Aim of the task: Look in the material below for the line with "partitions they factor" and the line with "specialize to smooth", then set down exactly those two lines and all lines between, nothing more.
_____
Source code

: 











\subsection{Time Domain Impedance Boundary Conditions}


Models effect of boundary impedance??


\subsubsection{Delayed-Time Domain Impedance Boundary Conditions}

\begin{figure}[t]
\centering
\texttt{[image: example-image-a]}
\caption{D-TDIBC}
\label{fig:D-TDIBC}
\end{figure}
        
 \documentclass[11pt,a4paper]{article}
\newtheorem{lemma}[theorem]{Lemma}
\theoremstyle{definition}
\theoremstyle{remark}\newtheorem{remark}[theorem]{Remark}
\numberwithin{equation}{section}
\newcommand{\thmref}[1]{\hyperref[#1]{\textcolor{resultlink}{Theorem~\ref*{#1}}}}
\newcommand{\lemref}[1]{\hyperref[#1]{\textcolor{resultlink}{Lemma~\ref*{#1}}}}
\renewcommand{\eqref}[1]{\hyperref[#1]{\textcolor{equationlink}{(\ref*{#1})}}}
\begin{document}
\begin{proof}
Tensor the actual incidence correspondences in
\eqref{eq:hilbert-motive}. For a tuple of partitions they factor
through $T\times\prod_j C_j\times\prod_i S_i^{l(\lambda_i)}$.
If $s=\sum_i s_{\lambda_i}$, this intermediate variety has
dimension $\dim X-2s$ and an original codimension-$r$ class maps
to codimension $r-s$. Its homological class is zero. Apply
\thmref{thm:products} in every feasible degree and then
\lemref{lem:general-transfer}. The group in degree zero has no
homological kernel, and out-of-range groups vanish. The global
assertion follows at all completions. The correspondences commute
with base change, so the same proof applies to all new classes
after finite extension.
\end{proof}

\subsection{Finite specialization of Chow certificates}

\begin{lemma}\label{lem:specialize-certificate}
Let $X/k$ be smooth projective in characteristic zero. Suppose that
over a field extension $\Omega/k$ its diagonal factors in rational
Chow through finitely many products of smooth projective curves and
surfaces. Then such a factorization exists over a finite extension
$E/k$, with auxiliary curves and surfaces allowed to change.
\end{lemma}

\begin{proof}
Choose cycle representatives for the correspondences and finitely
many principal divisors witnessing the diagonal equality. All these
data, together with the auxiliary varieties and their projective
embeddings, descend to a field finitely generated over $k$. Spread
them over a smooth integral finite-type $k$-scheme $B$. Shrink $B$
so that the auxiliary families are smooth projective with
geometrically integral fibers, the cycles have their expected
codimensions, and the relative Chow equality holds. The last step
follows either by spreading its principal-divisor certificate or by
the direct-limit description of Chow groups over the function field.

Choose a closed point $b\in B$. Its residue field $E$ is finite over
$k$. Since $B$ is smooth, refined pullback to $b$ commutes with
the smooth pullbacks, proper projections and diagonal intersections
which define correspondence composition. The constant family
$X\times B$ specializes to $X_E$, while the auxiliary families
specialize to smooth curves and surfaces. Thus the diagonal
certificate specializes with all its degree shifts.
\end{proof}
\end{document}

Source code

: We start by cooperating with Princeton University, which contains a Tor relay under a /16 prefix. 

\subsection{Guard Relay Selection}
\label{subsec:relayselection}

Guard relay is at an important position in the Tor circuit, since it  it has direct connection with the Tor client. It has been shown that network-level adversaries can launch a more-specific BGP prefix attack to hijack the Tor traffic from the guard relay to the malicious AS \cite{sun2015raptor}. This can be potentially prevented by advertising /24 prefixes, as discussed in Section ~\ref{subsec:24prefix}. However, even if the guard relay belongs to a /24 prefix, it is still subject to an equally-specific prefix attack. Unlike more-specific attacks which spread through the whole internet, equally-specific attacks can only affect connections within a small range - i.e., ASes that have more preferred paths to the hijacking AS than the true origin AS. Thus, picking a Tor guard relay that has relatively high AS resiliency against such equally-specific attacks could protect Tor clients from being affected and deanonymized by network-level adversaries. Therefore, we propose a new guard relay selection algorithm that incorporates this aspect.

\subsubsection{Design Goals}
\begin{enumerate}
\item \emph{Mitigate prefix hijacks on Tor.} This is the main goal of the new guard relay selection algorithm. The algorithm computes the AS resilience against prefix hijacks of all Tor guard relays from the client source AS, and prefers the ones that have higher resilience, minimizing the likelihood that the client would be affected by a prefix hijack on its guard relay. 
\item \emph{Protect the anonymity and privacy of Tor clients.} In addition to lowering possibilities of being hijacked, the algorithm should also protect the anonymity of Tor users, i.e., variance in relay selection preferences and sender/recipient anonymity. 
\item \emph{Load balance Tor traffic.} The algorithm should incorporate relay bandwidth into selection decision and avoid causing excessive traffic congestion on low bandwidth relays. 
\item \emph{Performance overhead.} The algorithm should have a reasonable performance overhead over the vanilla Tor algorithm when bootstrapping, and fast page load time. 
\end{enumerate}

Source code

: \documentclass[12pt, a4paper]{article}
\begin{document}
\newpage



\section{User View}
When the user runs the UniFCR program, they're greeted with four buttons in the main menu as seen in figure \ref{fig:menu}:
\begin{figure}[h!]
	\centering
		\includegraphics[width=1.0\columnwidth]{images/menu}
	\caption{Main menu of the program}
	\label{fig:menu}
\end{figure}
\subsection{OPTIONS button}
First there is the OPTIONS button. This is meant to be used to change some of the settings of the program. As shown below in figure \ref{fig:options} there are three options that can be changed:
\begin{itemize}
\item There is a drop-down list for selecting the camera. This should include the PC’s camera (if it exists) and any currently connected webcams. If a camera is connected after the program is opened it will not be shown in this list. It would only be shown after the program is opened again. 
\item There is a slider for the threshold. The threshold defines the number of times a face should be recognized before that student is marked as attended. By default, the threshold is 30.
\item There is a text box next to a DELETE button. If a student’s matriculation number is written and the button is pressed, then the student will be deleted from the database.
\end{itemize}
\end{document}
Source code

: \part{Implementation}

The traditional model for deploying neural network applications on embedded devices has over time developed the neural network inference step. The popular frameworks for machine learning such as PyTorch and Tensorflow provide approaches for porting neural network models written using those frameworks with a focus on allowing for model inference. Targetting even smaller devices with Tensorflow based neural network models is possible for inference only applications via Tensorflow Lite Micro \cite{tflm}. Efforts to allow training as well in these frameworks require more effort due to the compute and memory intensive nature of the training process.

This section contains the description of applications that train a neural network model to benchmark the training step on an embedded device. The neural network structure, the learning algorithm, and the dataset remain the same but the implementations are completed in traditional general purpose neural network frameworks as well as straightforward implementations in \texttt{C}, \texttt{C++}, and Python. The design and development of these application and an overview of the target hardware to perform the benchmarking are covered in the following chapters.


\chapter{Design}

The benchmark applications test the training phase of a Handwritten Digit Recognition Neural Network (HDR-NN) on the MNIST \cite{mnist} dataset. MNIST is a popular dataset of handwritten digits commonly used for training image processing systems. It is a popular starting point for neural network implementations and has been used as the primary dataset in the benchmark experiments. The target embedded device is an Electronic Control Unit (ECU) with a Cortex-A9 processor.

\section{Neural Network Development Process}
_____
Answer to this task:
\eqref{eq:hilbert-motive}. For a tuple of partitions they factor
through $T\times\prod_j C_j\times\prod_i S_i^{l(\lambda_i)}$.
If $s=\sum_i s_{\lambda_i}$, this intermediate variety has
dimension $\dim X-2s$ and an original codimension-$r$ class maps
to codimension $r-s$. Its homological class is zero. Apply
\thmref{thm:products} in every feasible degree and then
\lemref{lem:general-transfer}. The group in degree zero has no
homological kernel, and out-of-range groups vanish. The global
assertion follows at all completions. The correspondences commute
with base change, so the same proof applies to all new classes
after finite extension.
\end{proof}

\subsection{Finite specialization of Chow certificates}

\begin{lemma}\label{lem:specialize-certificate}
Let $X/k$ be smooth projective in characteristic zero. Suppose that
over a field extension $\Omega/k$ its diagonal factors in rational
Chow through finitely many products of smooth projective curves and
surfaces. Then such a factorization exists over a finite extension
$E/k$, with auxiliary curves and surfaces allowed to change.
\end{lemma}

\begin{proof}
Choose cycle representatives for the correspondences and finitely
many principal divisors witnessing the diagonal equality. All these
data, together with the auxiliary varieties and their projective
embeddings, descend to a field finitely generated over $k$. Spread
them over a smooth integral finite-type $k$-scheme $B$. Shrink $B$
so that the auxiliary families are smooth projective with
geometrically integral fibers, the cycles have their expected
codimensions, and the relative Chow equality holds. The last step
follows either by spreading its principal-divisor certificate or by
the direct-limit description of Chow groups over the function field.

Choose a closed point $b\in B$. Its residue field $E$ is finite over
$k$. Since $B$ is smooth, refined pullback to $b$ commutes with
the smooth pullbacks, proper projections and diagonal intersections
which define correspondence composition. The constant family
$X\times B$ specializes to $X_E$, while the auxiliary families
specialize to smooth curves and surfaces. Thus the diagonal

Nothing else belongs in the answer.